= WHAT YOU SHOULD DO =
Keep to one stretch of the data below, the lines from the one with "Acronyms: alzv23, amhi22, thre21, turu24" up to and including the one with "config/: Stores configuration", and return that stretch exactly.

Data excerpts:
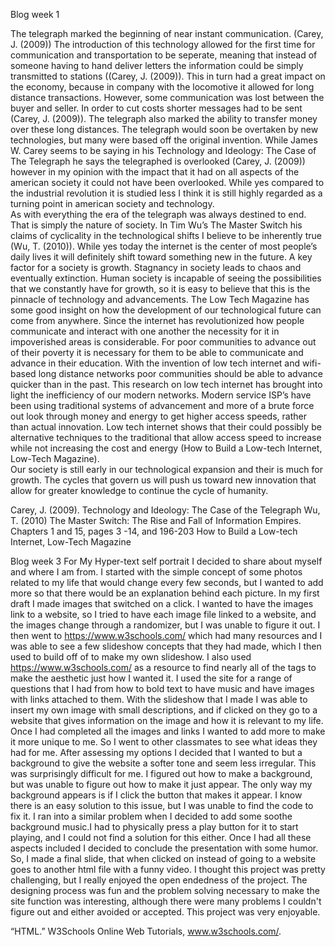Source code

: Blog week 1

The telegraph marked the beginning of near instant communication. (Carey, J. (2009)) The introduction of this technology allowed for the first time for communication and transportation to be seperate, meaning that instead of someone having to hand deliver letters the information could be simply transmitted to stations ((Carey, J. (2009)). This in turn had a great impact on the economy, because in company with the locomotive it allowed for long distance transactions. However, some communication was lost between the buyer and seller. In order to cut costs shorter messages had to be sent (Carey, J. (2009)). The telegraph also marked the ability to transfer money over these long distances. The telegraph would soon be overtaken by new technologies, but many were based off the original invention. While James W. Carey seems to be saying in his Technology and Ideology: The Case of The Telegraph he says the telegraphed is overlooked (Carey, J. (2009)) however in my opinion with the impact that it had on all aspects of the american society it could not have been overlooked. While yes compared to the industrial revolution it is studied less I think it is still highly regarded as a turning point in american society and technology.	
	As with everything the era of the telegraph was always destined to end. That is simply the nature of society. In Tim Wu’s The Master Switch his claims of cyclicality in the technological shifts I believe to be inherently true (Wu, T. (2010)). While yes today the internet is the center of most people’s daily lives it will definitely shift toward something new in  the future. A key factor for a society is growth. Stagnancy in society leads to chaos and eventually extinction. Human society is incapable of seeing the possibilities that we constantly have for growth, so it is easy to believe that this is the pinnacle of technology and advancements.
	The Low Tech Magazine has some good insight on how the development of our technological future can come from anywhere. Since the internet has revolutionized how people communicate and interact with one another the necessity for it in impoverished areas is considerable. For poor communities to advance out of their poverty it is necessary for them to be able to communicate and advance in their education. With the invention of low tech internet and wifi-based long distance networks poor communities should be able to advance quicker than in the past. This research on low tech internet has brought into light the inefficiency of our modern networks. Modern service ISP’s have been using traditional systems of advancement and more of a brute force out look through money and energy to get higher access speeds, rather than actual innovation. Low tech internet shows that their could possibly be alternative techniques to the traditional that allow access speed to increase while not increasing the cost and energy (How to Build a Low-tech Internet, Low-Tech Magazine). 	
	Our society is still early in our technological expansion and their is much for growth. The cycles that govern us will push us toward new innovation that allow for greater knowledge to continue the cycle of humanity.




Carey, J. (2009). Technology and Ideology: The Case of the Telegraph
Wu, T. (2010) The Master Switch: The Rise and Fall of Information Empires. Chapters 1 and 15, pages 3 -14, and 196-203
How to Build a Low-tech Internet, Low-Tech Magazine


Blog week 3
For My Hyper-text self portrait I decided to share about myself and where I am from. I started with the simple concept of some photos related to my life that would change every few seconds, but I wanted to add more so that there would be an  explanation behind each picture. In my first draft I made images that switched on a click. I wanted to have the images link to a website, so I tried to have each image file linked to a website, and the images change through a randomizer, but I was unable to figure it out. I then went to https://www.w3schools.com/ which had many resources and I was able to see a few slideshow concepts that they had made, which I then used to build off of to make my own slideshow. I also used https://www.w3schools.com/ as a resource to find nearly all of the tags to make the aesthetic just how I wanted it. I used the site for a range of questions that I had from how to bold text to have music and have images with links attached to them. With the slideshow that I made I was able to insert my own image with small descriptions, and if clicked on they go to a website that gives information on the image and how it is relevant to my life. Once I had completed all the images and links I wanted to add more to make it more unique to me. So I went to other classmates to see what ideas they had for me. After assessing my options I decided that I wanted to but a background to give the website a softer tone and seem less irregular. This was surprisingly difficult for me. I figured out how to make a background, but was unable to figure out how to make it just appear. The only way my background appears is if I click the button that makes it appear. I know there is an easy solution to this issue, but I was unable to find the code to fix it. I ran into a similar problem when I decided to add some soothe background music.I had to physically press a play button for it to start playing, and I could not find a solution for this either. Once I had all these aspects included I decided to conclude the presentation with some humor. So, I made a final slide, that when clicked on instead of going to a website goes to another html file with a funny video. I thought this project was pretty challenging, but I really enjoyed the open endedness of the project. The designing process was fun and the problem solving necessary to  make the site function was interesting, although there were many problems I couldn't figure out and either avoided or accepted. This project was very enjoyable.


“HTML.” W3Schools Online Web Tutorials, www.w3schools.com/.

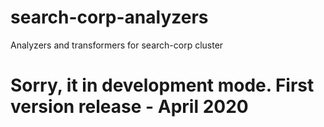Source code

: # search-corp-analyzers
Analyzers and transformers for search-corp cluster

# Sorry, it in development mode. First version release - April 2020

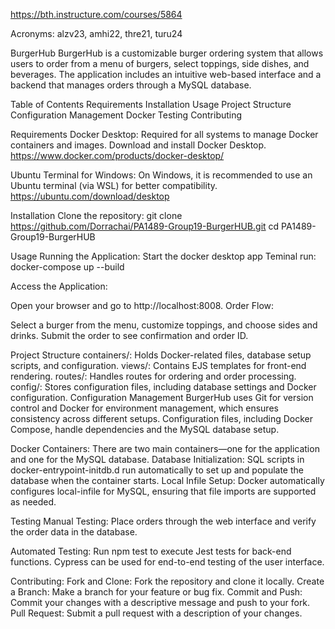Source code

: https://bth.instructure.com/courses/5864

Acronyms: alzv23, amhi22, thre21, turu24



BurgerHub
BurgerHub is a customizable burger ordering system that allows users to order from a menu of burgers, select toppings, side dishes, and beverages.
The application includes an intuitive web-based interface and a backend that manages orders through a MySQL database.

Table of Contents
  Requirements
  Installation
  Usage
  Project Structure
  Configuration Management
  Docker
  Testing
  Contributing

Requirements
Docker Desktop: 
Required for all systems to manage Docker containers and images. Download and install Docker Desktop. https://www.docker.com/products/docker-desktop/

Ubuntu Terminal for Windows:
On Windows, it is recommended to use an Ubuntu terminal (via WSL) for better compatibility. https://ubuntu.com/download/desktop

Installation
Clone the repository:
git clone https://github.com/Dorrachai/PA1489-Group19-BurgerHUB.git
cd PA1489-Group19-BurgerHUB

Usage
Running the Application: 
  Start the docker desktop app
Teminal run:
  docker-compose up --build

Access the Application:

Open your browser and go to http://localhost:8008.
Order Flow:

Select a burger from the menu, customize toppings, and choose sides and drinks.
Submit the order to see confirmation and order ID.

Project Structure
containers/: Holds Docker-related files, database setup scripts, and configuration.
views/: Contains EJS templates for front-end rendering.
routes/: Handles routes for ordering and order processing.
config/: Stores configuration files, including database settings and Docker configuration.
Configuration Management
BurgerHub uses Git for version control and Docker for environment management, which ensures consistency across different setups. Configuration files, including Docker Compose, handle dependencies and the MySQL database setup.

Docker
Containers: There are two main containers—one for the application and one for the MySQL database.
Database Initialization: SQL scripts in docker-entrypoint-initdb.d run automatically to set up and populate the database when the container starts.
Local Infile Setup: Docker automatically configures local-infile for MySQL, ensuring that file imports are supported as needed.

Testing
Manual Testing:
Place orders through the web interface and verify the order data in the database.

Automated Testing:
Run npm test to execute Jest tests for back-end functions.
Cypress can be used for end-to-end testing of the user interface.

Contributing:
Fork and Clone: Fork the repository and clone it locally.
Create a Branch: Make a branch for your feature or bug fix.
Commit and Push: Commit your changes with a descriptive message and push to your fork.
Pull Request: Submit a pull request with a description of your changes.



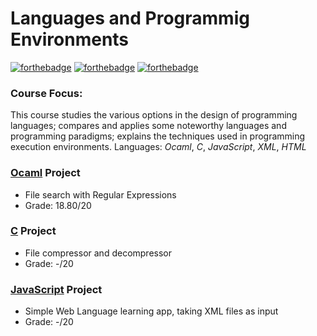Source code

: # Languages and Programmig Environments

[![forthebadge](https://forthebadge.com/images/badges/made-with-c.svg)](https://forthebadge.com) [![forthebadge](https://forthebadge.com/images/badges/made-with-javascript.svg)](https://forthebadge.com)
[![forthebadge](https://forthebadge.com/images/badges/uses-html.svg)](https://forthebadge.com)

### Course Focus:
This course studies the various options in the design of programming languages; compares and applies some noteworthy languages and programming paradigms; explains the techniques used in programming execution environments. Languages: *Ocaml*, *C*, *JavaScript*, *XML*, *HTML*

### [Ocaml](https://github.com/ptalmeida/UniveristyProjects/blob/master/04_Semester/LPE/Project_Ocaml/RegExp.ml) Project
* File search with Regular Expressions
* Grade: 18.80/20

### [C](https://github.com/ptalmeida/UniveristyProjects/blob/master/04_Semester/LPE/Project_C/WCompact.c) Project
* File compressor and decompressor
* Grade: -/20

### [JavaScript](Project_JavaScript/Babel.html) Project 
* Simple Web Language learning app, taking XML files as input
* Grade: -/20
* * *
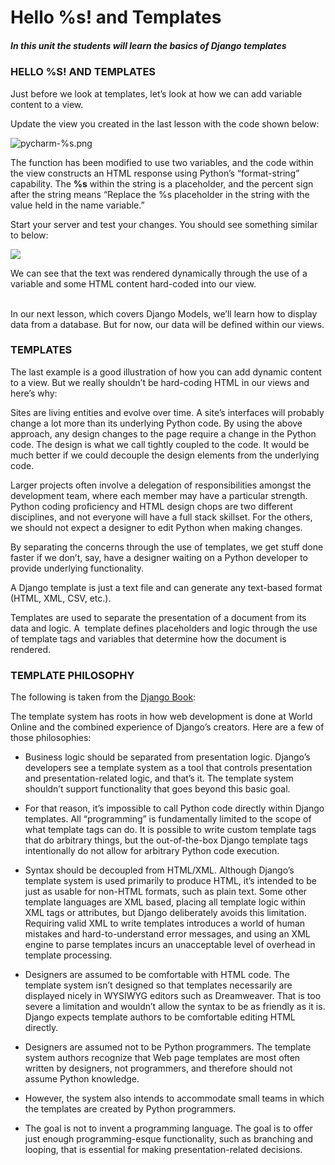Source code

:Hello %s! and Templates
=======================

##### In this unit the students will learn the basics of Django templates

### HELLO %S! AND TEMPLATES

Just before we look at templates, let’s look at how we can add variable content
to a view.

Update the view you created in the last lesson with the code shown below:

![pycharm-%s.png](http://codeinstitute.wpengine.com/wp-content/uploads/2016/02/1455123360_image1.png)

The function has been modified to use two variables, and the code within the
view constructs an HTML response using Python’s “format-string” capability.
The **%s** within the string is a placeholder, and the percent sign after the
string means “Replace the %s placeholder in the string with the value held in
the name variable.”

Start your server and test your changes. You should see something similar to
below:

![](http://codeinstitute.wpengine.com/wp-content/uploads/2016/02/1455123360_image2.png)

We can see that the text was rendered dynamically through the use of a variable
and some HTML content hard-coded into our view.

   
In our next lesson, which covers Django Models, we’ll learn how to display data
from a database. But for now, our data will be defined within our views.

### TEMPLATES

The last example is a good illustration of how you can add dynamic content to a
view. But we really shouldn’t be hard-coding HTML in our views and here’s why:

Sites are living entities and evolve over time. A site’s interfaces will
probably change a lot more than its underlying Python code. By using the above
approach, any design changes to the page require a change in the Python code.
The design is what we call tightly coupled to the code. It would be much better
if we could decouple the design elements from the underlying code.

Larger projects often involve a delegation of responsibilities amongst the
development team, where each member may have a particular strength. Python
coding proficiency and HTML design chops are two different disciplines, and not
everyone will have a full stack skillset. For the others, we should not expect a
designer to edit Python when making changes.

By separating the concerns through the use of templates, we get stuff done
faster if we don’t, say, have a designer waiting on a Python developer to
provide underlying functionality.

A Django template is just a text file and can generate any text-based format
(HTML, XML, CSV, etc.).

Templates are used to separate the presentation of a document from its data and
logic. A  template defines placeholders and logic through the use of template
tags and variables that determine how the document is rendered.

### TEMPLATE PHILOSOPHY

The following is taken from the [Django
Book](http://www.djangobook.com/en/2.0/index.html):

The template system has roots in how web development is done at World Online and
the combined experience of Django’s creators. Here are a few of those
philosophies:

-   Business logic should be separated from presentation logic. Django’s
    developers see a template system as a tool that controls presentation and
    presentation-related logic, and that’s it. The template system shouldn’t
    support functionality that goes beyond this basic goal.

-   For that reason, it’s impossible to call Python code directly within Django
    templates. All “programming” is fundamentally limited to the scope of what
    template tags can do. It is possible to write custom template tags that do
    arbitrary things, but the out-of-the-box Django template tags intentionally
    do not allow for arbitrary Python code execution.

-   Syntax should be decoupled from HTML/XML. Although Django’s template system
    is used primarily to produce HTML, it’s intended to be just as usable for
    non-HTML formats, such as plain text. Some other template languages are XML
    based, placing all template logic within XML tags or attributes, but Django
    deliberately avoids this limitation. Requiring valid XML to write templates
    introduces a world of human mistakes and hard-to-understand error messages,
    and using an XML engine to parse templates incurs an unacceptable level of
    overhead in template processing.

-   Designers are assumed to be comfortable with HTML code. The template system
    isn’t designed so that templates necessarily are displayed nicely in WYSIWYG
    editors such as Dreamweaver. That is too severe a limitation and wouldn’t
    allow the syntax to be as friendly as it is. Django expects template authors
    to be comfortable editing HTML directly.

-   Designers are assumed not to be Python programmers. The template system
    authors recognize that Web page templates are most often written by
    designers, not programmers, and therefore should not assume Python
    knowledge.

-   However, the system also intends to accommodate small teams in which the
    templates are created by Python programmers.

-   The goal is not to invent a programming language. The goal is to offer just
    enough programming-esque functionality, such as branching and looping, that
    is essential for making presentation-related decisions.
--
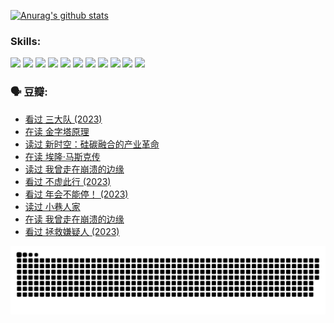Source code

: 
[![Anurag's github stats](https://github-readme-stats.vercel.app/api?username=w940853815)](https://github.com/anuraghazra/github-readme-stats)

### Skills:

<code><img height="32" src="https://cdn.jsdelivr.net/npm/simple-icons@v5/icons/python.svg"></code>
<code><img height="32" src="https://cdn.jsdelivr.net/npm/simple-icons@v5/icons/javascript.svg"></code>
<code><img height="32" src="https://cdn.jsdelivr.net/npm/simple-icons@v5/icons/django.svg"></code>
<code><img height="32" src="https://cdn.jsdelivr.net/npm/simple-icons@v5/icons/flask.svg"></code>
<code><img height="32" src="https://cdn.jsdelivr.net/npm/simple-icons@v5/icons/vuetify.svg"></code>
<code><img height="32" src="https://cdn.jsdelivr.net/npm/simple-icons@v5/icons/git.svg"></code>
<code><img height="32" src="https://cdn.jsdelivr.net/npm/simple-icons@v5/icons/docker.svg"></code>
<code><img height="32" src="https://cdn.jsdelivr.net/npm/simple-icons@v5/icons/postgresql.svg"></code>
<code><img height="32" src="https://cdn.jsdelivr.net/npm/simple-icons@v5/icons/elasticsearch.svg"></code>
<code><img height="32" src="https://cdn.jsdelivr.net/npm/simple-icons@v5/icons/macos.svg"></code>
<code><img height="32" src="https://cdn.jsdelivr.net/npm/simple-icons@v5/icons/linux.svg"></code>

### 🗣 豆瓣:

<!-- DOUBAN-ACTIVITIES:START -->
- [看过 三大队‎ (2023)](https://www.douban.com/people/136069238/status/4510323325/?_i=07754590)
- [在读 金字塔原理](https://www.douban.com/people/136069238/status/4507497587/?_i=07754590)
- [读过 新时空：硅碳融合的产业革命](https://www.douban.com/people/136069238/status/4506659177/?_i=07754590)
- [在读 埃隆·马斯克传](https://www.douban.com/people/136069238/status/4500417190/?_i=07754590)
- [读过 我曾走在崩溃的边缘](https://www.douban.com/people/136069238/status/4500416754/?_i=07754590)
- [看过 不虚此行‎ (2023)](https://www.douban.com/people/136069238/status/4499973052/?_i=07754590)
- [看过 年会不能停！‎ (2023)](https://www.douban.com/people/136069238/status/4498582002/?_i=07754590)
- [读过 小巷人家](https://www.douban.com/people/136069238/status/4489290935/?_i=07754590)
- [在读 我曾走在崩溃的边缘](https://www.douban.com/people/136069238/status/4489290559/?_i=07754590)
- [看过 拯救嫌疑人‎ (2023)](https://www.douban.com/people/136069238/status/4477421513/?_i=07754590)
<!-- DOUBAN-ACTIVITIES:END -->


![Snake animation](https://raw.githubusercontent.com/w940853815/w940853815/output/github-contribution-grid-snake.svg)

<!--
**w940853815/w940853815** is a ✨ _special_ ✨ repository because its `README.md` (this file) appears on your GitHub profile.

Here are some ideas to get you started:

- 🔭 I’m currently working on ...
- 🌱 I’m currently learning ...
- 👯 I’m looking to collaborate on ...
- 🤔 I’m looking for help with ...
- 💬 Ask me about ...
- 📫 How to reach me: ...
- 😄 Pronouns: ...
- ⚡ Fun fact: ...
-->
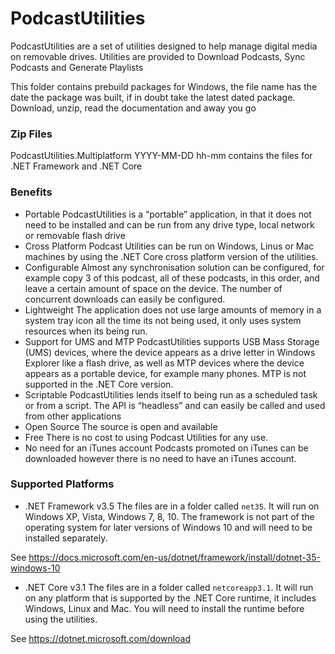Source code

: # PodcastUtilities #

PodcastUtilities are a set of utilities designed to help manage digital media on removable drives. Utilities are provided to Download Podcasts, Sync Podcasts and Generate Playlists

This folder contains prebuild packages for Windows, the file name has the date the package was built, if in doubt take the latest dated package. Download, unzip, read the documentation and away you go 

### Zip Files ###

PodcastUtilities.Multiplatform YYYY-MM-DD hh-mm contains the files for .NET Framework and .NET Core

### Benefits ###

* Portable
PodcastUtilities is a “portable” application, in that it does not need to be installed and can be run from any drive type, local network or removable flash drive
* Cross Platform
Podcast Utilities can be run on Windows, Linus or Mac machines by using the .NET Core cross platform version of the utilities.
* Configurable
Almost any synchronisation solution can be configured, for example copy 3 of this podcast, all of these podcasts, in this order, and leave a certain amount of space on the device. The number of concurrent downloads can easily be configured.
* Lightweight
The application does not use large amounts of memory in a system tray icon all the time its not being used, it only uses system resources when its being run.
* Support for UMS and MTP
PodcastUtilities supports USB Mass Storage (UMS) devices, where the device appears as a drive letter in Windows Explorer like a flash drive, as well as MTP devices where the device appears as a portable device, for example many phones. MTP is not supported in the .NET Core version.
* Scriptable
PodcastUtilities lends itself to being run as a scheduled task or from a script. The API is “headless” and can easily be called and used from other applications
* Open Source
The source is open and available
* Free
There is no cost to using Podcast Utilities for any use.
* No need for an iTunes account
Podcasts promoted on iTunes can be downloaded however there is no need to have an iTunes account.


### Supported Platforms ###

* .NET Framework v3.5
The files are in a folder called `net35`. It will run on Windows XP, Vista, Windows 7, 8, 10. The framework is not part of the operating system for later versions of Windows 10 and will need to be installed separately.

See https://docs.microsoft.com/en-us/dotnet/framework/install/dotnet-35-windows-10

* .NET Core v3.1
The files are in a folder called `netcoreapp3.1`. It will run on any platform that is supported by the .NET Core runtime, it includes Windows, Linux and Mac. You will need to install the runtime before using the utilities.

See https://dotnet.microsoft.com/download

= SOLUTION BELOW =
Acronyms: alzv23, amhi22, thre21, turu24



BurgerHub
BurgerHub is a customizable burger ordering system that allows users to order from a menu of burgers, select toppings, side dishes, and beverages.
The application includes an intuitive web-based interface and a backend that manages orders through a MySQL database.

Table of Contents
  Requirements
  Installation
  Usage
  Project Structure
  Configuration Management
  Docker
  Testing
  Contributing

Requirements
Docker Desktop: 
Required for all systems to manage Docker containers and images. Download and install Docker Desktop. https://www.docker.com/products/docker-desktop/

Ubuntu Terminal for Windows:
On Windows, it is recommended to use an Ubuntu terminal (via WSL) for better compatibility. https://ubuntu.com/download/desktop

Installation
Clone the repository:
git clone https://github.com/Dorrachai/PA1489-Group19-BurgerHUB.git
cd PA1489-Group19-BurgerHUB

Usage
Running the Application: 
  Start the docker desktop app
Teminal run:
  docker-compose up --build

Access the Application:

Open your browser and go to http://localhost:8008.
Order Flow:

Select a burger from the menu, customize toppings, and choose sides and drinks.
Submit the order to see confirmation and order ID.

Project Structure
containers/: Holds Docker-related files, database setup scripts, and configuration.
views/: Contains EJS templates for front-end rendering.
routes/: Handles routes for ordering and order processing.
config/: Stores configuration files, including database settings and Docker configuration.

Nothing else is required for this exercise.